Records supplied:
------------------------

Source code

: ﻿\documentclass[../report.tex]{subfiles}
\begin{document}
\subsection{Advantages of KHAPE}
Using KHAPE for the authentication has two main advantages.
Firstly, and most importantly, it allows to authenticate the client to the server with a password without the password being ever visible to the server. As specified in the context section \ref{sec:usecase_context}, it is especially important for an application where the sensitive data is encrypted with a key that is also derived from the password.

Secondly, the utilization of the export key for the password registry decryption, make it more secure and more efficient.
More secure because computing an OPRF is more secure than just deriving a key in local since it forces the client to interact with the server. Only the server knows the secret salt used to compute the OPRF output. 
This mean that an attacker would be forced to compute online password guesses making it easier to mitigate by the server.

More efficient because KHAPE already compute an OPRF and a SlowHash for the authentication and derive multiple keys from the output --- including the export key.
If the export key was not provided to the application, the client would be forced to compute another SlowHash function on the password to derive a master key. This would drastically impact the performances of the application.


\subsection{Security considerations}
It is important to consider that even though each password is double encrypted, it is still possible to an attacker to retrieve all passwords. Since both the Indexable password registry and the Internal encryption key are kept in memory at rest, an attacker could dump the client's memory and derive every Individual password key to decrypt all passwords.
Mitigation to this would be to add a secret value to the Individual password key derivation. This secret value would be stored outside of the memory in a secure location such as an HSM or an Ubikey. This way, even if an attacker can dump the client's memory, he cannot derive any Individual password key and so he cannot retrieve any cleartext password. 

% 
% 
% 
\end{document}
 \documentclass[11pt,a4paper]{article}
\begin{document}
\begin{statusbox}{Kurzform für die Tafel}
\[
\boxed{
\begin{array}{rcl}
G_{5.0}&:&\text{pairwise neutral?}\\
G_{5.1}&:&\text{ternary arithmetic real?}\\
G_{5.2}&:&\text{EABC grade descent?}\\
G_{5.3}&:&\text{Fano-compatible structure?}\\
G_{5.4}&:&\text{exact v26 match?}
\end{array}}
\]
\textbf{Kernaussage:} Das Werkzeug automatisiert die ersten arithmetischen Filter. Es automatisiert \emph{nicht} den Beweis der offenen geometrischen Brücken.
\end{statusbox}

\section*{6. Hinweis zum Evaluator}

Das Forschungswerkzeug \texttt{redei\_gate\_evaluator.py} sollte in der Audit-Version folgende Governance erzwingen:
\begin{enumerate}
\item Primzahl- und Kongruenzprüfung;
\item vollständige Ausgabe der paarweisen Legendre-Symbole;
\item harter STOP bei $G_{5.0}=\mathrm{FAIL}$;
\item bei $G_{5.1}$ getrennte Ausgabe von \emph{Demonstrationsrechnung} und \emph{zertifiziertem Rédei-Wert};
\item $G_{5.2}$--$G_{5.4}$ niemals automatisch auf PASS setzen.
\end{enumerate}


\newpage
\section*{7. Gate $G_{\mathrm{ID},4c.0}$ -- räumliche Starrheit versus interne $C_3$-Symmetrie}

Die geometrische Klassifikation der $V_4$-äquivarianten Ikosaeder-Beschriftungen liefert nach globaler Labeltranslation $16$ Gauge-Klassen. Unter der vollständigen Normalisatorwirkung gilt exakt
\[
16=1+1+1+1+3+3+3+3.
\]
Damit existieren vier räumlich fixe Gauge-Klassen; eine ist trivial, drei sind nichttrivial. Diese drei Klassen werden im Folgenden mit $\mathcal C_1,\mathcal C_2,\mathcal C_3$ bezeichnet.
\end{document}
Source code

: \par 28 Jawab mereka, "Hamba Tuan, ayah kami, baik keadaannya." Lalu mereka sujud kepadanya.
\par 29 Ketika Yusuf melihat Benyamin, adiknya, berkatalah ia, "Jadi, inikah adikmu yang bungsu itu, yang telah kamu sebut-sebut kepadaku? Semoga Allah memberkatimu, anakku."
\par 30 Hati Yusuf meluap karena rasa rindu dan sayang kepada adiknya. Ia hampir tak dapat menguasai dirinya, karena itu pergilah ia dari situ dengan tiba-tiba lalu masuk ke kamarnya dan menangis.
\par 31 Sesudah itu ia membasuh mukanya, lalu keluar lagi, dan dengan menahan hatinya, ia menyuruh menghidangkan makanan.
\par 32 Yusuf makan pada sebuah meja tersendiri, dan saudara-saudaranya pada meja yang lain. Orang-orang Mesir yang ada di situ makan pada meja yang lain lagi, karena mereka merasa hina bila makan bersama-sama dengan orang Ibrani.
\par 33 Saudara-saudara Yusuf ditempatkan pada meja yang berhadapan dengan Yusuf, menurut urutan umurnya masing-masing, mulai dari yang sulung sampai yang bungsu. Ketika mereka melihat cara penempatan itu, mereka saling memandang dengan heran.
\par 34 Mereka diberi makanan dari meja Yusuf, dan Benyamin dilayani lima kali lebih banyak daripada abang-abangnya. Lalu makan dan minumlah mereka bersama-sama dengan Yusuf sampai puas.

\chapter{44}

------------------------

Task directions: Whenever a line of the records holds the string "mathrm", pick it out and copy it.

Exercise result:
\item harter STOP bei $G_{5.0}=\mathrm{FAIL}$;
\section*{7. Gate $G_{\mathrm{ID},4c.0}$ -- räumliche Starrheit versus interne $C_3$-Symmetrie}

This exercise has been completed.